Conclusion: DNA replication is a necessary prerequisite for cell division, but cell division is NOT a necessary consequence of DNA replication. DNA replication can occur independently of cell division in several biological contexts.

Concept: The chromosome number (N) and DNA content (C) change at specific stages of the cell cycle.

Starting point: A normal diploid cell has $2N$ chromosomes and $2C$ DNA content.

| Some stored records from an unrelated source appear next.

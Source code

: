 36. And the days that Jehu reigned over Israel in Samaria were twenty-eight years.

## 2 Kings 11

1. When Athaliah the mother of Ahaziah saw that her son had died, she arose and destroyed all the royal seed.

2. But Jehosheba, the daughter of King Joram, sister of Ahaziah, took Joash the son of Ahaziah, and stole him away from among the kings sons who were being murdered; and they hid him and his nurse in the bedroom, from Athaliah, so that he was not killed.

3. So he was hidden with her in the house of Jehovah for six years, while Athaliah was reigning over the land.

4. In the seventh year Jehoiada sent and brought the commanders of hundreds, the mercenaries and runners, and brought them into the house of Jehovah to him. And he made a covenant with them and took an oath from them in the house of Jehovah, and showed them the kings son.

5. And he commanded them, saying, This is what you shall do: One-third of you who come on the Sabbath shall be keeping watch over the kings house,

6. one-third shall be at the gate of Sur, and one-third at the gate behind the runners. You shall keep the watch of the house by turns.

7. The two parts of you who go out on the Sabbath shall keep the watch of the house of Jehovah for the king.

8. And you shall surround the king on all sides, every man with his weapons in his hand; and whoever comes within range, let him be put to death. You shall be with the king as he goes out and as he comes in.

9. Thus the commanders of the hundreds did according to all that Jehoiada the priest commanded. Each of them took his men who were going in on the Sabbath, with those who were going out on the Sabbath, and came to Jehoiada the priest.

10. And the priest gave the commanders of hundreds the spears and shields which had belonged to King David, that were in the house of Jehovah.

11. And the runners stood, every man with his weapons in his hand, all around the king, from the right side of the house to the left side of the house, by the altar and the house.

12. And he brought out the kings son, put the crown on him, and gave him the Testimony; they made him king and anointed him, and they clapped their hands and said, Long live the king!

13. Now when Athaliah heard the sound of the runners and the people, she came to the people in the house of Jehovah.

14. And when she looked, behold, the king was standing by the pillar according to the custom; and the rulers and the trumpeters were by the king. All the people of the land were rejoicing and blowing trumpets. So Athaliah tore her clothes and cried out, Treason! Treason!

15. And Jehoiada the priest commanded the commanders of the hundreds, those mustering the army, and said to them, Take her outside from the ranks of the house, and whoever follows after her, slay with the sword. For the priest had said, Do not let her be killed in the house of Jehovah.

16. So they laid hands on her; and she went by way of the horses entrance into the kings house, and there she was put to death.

Changes during the Cell Cycle:

| Stage | Chromosome Number (N) | DNA Content (C) | Explanation |
|---|---|---|---|
| $G_1$ phase | $2N$ | $2C$ | Normal diploid state; no replication yet |
| S phase | $2N$ | $2C → 4C$ | DNA replication occurs; chromosome number unchanged (chromatids joined at centromere), but DNA doubles |
| $G_2$ phase | $2N$ | $4C$ | DNA replication complete; chromosomes are now double-stranded (2 chromatids each) |
| Mitosis | | | |
| Prophase | $2N$ | $4C$ | Chromosomes condense; no change in N or C |
| Metaphase | $2N$ | $4C$ | Chromosomes align; no change |
| Anaphase | $4N$ (chromatids counted as chromosomes) | $4C$ | Centromeres split; sister chromatids separate and move to poles; if chromatids are counted as chromosomes, N appears to double |
| Telophase | $2N$ (per daughter nucleus) | $2C$ (per daughter cell after cytokinesis) | Two nuclei form, each with $2N$ chromosomes and $2C$ DNA |
| After Cytokinesis | $2N$ | $2C$ | Two daughter cells, each identical to parent |
| Meiosis I | | | |
| Prophase I | $2N$ | $4C$ | Bivalents form; crossing over occurs |
| Metaphase I | $2N$ | $4C$ | Bivalents at equatorial plate |
| Anaphase I | $2N$ (homologs separate) | $4C$ | Homologous chromosomes move apart; centromere does NOT split |
| Telophase I / After Meiosis I | $N$ (per cell) | $2C$ (per cell) | Each cell has half the chromosomes, each still with 2 chromatids |
| Meiosis II | | | |
| Prophase II | $N$ | $2C$ | No replication |
| Metaphase II | $N$ | $2C$ | Chromosomes align |
| Anaphase II | $2N$ (chromatids separate) | $2C$ | Centromeres split; sister chromatids separate |
| Telophase II / After Meiosis II | $N$ (per cell) | $C$ (per cell) | Four haploid cells, each with $N$ chromosomes and $C$ DNA |

Summary:
- DNA content ($C$) doubles during S phase and halves at cytokinesis (in mitosis) or at the end of meiosis I and meiosis II.
- Chromosome number ($N$) remains constant through mitosis (daughter cells = $2N$) but is halved after meiosis I ($N$) and remains $N$ after meiosis II.
- The key events that change these parameters are: S phase (doubles DNA), anaphase of mitosis/anaphase II (centromere splits), and anaphase I (homologs separate).